Just Saying

 

 

Teamwork

 

 

 

Everyone at some point in their training and trialing has made the comment that they wish their dog had a "BETTER HANDLER"! I have been known to utter those words myself, usually just having caused a fatal error on a course that I should have been able to run flawlessly.

 

I watch videos in awe of those superstars who are able to be there on a course to give their dog perfect information. I watch with envy when I see those same people execute difficult handling maneuvers with skill and aplomb. 

 

It is true that every dog would look better and be more successful if only they had the best information on course that could be obtained while running at top speed. We ALL can appreciate that fact. But the deeper story is that this is a team sport.
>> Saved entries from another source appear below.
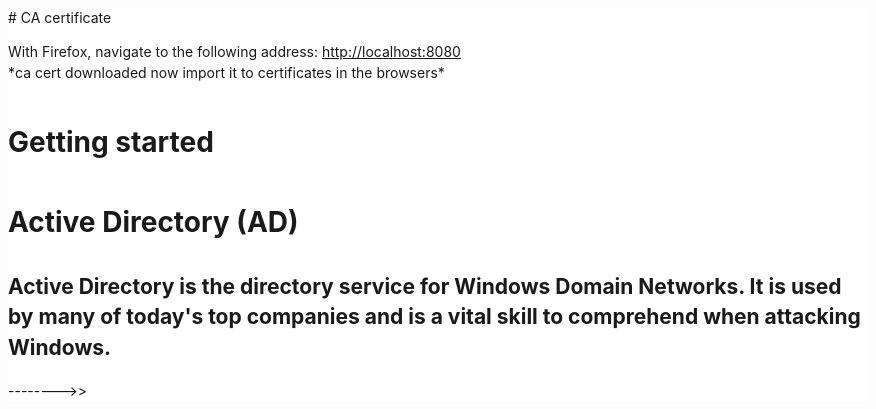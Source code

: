 \# CA certificate  
  
With Firefox, navigate to the following address:
<http://localhost:8080>  
\*ca cert downloaded now import it to certificates in the browsers\*  
  
  

# Getting started

  

# Active Directory (AD)

  

## Active Directory is the directory service for Windows Domain Networks. It is used by many of today's top companies and is a vital skill to comprehend when attacking Windows.

  
  
--------&gt;&gt;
My most immediate goal when I trial is to give my dog the best information possible as to where the course goes and how I want it negotiated. I derive a great deal of pleasure in solving difficult course problems and finally training and executing the skills necessary to master any given set of course problems.

 

Having acknowledged that, my most primary satisfaction is taking chances and daring to work out on the edge of control while making my way around a difficult course in the least amount of time possible. And while I could "play it safe" and try to always qualify no matter what the cost, I'm not very happy with myself when I do that.

 

So I bring tough sequences home and deconstruct them. Sometimes success on that sequence requires that I put more emphasis on training a specific skill for my dog. Perhaps a basic skill has not been properly maintained, or sometimes a particularly technical sequence demands I teach my dog an entirely new skill. These all fall under the heading of "training". 

 

A lot of times I just need to execute a maneuver with more confidence and authority. There is still lots of training time spent, but now the category becomes "handling". I have to be careful to keep my dog's motivation and success high while I work out how to accomplish the handling. This can take just as much, if not more, training time than teaching and refining a new training skill for the dog.

 

I do not dwell on the fact that someone with more physical prowess might handle my dog better than I. That is not why I'm into this sport. I love that whatever we accomplish requires training and effort on both our parts, me and my dog. And even the worst day trialing is better and more fun that anything else that I do. When I am running "on the edge" and everything is working in our teamwork, there is no better feeling in the whole world.

 

I wish nothing less for you and your dog. Happy Training!